The group gathered 135 boxes of tools, books, toys and sporting goods to ship ahead of time and went themselves to join people in New Orleans for worship, fellowship and some hard work like painting and other tasks, according to Michael Goldberg of Deerfield.
Goldberg was one of the people who helped Nancy Rooks of Glenview organize the effort. Rooks has organized all four trips, according to Goldberg.
It did not take long for one member of the group, seventh grader Bella Goldberg, Michael’s daughter, to know how she would spend some of the money she will receive as gifts for her upcoming bat mitzvah in October. She is helping a family keep its home.
“I’m going to use some of the money to help them (a family) get their electricity fixed,” Bella said. If the repairs are not made, the family will lose their house that was damaged in Katrina nearly seven years ago.
Once Bella learned of the family’s plight she knew what she wanted to do but with her bat mitzvah a few months away, she needed some help. “We loaned her the money to get the electricity fixed and she’ll pay us back from her gift,” Kelly Goldberg, Bella’s mother said.
Bella’s action is the embodiment of a basic tenant of the Jewish faith, performing a mitzvah. Though some would call a mitzvah a good deed, it is much more, according to BJBE Associate Rabbi Brian Stoller.

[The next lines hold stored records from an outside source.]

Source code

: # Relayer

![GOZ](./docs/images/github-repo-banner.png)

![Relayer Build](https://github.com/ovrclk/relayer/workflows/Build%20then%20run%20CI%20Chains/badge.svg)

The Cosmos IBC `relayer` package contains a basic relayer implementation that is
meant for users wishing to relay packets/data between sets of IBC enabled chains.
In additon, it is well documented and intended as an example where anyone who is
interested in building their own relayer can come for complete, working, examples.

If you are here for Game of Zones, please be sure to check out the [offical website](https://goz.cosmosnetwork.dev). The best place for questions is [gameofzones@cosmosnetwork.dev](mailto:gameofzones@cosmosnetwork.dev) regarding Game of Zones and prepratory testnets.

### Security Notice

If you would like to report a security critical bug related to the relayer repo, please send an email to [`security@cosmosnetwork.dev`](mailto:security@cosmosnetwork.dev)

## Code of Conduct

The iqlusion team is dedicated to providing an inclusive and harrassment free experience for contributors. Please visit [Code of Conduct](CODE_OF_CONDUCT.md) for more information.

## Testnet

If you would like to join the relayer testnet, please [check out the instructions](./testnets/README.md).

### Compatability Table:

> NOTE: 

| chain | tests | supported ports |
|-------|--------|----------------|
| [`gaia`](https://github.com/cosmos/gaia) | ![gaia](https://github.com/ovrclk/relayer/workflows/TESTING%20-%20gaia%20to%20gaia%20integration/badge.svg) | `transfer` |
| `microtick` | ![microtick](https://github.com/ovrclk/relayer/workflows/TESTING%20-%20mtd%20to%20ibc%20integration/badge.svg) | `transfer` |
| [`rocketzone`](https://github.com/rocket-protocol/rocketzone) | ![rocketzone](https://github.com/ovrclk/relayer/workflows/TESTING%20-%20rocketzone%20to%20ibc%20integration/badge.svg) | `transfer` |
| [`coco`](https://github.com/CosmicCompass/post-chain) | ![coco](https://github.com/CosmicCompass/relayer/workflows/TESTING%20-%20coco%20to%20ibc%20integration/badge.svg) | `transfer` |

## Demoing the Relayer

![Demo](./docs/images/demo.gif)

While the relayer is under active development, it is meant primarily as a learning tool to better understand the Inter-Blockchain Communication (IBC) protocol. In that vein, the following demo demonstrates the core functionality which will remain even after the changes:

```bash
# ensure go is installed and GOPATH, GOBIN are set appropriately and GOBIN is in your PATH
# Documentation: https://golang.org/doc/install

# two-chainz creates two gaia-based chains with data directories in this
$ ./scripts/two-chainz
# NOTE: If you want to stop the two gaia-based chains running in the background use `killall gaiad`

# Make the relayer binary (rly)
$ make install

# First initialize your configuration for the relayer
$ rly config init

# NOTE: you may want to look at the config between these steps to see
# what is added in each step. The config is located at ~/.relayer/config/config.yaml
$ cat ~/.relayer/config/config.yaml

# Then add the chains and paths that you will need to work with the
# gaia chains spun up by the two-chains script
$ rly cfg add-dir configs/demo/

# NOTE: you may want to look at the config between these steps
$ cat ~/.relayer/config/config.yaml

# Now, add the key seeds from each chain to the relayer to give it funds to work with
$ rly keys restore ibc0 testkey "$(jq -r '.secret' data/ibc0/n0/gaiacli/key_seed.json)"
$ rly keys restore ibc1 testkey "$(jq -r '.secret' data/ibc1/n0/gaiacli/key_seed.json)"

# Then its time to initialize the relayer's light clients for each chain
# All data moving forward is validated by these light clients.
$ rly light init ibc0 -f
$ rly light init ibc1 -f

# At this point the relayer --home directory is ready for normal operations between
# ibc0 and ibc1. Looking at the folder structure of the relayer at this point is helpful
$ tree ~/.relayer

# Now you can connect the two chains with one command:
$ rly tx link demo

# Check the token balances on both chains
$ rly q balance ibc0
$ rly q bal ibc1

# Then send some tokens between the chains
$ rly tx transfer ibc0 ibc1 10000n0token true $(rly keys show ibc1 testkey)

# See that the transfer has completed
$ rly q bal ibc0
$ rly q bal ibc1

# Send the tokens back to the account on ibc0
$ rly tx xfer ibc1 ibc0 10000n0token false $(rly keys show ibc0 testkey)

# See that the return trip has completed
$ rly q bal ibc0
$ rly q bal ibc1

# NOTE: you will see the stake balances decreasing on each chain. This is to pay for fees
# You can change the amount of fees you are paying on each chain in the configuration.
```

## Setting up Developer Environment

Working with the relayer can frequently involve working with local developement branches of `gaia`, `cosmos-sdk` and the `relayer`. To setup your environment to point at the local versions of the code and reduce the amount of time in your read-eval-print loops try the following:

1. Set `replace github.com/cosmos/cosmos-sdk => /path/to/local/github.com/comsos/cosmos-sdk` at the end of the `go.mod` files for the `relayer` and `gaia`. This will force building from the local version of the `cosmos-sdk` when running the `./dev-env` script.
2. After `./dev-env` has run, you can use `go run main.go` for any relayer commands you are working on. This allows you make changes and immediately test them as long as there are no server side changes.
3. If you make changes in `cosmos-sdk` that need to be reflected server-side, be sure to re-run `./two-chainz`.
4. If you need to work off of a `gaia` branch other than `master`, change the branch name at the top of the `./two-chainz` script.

“It’s a religious obligation,” Stoller said. “You have to give of your time, your kindness and your money.” Bella Goldberg did all three. At BJBE, young people are required to complete an entire mitzvah project before their bar or bat mitzvah.
For Shepard Middle School sixth grader Tess Ludwig, the New Orleans trip and its preparation was an integral part of her project. She and some of her friends were part of the effort to collect goods to give to young people in New Orleans.
“They worked several months in advance collecting toys, games and sporting goods to donate,” Stoller said. “They did it at school and in their neighborhood.”
Little did the 10 Shepard students know how much things Deerfield children no longer had a need to use would be appreciated by others. “We made a bucket to place at school for tools, toys and sporting goods,” Ludwig said of their project. “What we collected became their treasures.”
Once the group arrived in New Orleans, they worked in two different neighborhoods painting homes and doing other tasks. They spent time getting to know the people of those environs talking and playing cards. They went to church with them on a Sunday.
“This was our community coming together to do something,” Daphna Ludwig, Tess’s mother, said. “We all got more out of it than we put in.”
The journey was the second consecutive one for the Goldberg family. Giving is something Michael and Kelly have tried to instill in their children, Bella and Danny Goldberg, a Deerfield High School freshman, who finds time to volunteer his time at a resale shop along with his studies and athletic pursuits.